His looks so peaceful. 

So very beautiful. 

A time when I feel like I must protect him. From what exactly? . . I'm not really sure. It's just a feeling I have for reasons unknown. I hear a voice in my head, it's mine. But this time, I'm saying for Michael to stay. So Michael, wake up . . and stay with me. I do it again, I can't seem to ever stop myself. I want to touch him. I must.
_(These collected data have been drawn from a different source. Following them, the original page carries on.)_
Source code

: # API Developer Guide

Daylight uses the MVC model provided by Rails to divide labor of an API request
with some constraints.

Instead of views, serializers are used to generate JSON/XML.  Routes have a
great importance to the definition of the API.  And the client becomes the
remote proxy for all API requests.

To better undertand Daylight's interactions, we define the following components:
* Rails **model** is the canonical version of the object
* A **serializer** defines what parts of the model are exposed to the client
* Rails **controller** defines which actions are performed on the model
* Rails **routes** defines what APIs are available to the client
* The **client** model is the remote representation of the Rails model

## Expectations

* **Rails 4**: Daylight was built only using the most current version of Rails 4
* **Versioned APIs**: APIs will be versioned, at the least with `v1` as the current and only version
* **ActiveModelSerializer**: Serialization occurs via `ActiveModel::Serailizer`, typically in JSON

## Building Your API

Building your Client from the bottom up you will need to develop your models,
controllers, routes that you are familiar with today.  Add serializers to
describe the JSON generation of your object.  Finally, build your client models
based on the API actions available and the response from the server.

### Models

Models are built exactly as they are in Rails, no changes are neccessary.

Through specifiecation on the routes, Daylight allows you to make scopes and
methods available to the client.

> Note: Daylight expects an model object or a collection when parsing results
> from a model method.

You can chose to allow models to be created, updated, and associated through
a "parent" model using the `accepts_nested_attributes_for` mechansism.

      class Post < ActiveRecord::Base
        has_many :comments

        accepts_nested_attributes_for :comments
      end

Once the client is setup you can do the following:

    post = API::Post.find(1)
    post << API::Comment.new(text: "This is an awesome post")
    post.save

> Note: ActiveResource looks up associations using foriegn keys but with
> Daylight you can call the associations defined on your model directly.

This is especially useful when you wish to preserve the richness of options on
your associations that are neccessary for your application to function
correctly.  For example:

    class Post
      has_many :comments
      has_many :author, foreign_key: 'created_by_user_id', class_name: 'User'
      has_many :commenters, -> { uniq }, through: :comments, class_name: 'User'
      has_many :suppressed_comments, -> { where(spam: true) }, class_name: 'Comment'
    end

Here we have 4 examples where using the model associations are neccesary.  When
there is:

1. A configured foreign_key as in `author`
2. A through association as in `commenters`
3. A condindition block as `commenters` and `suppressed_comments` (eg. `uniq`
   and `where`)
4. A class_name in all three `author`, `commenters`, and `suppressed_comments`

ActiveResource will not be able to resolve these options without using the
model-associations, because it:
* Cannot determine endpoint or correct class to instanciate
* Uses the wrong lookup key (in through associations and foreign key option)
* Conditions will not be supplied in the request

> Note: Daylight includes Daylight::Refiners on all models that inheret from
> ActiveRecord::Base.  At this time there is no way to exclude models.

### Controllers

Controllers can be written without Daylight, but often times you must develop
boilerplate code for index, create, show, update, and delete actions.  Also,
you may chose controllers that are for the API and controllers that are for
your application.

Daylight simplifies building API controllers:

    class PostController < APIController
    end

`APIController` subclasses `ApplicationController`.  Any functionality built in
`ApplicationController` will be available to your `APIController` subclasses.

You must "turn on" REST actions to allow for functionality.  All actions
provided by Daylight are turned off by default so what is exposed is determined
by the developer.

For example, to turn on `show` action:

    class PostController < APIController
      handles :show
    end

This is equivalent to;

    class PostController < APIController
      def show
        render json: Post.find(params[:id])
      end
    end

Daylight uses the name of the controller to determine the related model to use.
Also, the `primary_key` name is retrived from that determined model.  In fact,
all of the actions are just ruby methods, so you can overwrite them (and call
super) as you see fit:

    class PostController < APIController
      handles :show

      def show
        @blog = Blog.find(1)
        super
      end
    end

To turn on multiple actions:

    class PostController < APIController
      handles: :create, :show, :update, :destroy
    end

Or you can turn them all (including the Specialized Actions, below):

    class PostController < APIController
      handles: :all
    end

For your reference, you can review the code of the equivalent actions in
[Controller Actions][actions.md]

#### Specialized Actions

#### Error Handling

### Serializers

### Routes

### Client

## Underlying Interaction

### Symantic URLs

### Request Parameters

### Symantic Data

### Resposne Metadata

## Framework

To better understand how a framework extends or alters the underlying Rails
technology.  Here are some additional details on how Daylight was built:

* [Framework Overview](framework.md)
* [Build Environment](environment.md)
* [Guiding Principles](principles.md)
My hand on his stomach, the bend of my fingers to then allow my fingernails to gently graze his soft skin. His skin is so delicate. To feel it again, it's a feeling that I have been without for far too long. However, this time. I hear a sound come from Michael. Like he is taking a big breath in. He moves slightly and then his eyes flutter open. 

Oh, there they are. 

As he looks at me, I see the sparkle there once more as I feel it never leaves. A sleepy smile on his face. I have missed him. Even though he hasn't left. Just staying still and silent as he slept.